Microsofts Power Query contains the M formula language.

N

There is this paywalled paper from 1989 and this is the abstract:

Expecting a wide use of neural network algorithms in the near future, our objective is to get a complete software development environment for programming and testing new applications. We intend to produce a high level language for neural network specification, as a part of such an environment. The language we propose is characterized by a high degree of modularity, based on parameterizable data structures, with functionalities in the form of update methods attached to them. Composition rules of structures and methods enable to build, step by step, more complex structures from smaller ones previously defined. Objects are viewed as autonomous modules which are linked through plugs for communications. We particularly cared for the parallelization of methods running concurrently on different objects of the network. The syntax is largely related to those of the C and C++ languages.

I'm not sure if it ever worked since the paper reads more like a plan with sentences like "A complete simulator in C is expected to be running in the begining of 1990".

O

O is a stack based language with one letter commands. For example, "io" reads a line of input (i) and then prints it (o).

P

The P programming language is for asynchronous event-driven programming. It has been used to implement and validate the USB device driver stack that ships with Microsoft Windows 8 and Windows Phone.

P′′ is primitive formal language from 1964. It was the first language without GOTO proven Turing-complete. Brainfuck is P′′ plus IO.

P# is a Prolog interpreter for .NET.

Q

Q is a wrapper around K and the kdb+ database to make it more readable.

The other Q language is a functional programming language based on term-rewriting. It is succeeded by Pure.
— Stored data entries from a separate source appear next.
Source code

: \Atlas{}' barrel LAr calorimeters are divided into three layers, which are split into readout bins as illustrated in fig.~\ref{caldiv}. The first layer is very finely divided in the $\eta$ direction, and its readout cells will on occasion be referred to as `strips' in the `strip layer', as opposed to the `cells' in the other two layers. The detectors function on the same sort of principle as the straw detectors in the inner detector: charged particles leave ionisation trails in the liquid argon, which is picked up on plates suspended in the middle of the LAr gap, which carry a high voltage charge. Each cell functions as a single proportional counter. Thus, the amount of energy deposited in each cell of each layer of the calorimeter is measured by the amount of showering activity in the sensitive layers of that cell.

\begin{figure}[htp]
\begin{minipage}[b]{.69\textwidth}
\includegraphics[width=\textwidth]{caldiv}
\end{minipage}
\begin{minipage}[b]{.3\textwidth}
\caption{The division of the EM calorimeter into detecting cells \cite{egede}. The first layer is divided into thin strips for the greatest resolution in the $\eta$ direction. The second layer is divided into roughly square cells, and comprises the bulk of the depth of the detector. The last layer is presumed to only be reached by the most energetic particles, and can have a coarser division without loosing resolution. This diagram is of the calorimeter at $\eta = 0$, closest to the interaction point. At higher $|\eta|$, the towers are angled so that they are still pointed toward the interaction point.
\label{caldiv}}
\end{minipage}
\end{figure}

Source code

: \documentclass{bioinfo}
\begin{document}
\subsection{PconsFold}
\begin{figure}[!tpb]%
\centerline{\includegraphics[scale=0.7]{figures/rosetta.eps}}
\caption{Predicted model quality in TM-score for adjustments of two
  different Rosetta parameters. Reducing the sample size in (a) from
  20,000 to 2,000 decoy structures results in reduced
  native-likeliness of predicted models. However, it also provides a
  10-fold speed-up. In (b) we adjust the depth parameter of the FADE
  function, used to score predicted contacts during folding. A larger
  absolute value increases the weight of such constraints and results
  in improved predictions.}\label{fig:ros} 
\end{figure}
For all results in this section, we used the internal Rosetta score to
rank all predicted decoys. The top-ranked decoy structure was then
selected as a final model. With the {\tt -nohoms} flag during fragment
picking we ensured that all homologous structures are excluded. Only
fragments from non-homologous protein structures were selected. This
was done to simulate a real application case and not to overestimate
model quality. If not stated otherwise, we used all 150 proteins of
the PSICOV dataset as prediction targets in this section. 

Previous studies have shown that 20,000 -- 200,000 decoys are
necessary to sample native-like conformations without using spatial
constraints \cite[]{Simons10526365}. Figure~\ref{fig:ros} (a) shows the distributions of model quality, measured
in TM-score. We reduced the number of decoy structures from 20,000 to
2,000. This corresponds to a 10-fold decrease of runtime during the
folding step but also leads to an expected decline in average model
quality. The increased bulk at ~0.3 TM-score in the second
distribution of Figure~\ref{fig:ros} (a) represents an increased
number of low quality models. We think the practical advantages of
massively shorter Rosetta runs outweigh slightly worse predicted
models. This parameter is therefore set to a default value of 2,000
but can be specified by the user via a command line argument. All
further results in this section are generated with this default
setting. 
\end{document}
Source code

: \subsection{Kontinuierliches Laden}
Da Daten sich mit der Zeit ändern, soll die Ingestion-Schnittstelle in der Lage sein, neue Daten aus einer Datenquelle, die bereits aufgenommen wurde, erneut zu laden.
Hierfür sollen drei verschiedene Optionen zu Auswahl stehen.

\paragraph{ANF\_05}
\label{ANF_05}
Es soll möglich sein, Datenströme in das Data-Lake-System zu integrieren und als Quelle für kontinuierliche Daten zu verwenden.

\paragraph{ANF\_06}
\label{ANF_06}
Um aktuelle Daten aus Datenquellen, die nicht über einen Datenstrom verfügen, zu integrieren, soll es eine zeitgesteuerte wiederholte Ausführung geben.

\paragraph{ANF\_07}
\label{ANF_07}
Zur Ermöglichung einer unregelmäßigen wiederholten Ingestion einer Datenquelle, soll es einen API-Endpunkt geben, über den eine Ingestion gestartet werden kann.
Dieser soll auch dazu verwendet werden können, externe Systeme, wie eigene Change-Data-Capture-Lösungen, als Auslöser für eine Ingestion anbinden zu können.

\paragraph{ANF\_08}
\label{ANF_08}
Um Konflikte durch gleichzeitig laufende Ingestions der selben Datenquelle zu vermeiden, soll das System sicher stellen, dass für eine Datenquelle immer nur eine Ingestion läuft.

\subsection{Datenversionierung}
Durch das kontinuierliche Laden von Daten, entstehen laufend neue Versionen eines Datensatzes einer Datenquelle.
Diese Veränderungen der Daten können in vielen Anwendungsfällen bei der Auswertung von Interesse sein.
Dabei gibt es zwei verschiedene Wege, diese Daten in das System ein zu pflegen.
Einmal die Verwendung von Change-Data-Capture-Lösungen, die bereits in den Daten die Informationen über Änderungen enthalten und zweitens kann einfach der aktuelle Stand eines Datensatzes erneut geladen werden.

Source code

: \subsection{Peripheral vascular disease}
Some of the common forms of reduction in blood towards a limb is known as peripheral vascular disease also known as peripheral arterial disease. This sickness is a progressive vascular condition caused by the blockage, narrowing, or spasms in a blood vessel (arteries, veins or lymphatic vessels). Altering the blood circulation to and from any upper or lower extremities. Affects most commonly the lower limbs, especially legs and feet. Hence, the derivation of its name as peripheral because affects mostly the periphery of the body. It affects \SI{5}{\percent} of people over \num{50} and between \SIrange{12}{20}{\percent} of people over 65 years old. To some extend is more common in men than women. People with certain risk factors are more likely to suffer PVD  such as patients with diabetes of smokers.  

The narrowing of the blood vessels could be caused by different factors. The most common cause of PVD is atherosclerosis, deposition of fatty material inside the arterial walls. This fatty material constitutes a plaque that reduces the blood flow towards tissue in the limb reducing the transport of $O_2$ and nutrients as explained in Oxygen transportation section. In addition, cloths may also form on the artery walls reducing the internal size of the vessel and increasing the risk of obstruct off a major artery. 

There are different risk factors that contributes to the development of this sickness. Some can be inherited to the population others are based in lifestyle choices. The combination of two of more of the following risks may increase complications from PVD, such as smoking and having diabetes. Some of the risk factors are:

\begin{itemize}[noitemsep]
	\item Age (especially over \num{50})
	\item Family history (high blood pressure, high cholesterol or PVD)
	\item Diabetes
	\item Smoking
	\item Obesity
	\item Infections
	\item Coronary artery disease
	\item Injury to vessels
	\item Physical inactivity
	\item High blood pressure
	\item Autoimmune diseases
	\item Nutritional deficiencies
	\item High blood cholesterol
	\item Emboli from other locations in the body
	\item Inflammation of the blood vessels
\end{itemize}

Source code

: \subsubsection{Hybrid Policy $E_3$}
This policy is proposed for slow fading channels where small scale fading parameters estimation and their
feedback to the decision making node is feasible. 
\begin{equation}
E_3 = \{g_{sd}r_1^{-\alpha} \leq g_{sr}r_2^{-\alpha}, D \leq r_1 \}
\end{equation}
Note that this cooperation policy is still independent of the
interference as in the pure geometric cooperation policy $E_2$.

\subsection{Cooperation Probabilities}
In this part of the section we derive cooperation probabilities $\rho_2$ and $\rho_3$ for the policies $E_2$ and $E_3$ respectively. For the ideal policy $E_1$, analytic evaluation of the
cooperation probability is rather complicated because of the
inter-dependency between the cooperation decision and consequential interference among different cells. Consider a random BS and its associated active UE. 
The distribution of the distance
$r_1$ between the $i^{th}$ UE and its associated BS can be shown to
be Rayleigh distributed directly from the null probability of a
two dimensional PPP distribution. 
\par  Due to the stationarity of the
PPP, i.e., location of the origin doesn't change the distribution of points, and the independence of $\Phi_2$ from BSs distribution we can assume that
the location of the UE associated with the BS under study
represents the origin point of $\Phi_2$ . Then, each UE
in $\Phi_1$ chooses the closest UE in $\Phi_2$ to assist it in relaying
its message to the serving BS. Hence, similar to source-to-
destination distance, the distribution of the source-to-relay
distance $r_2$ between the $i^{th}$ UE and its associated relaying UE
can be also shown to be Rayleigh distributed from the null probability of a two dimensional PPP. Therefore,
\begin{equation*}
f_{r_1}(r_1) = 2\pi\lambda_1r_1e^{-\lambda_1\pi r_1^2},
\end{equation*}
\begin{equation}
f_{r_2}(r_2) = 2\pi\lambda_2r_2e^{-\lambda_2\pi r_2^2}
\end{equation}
There is also Q#, "a domain-specific programming language used for expressing quantum algorithms. It is to be used for writing sub-programs that execute on an adjunct quantum processor, under the control of a classical host program and computer."

R

R is a well known statistical programming language. It is considered on par with commercial tools like SAS.

S

S is a statistical programming language and R is considered an implementation. Most S code runs in R.

T

T is a Scheme or Lisp dialect. The last release was in 1984, so it can be considered dead.

U

The U programming language is a personal project of Rob Upcraft. He wanted a simple C-like language to write his own operating system.

V

There is a V programming language mentioned in a 1985 summary.

The V programming language describes itself as: Simple, fast, safe, compiled. For developing maintainable software.

W

The W was created by Viktor Toth in 2001 to program two vintage handeld computer from HP. It is a very simple language, described as C without keywords, types, and standard library.

: Wu is a programming language based on the taoist principle of wu wei, or non-doing. There are no commands in wu.

X

X# is a low-level programming language somewhere between x86 assembly and C. It is developed within Cosmos, an open-source operating system toolkit.

X++ is a programming language used in one of Microsoft's enterprise resource planning software products. It is derived from C++ and adds garbage collection and SQL query syntax.

Y

The Y Programming Language and Y, a chained(?) language.

Z

Z notation is a formal specification language standardised as ISO/IEC 13568:2002.

Another Z is a tiny, strict, impure, curried, partially applied programming language with rather peculiar syntax.

Conclusions

If you are looking for a free name, there is none. However, you can probably overwrite H, I, T, or W.

On the other hand, why would you give a language a name impossible to google? If that doesn't deter you, then why not use some Unicode which is also impossible to type?

If you are looking for a free name, there is none.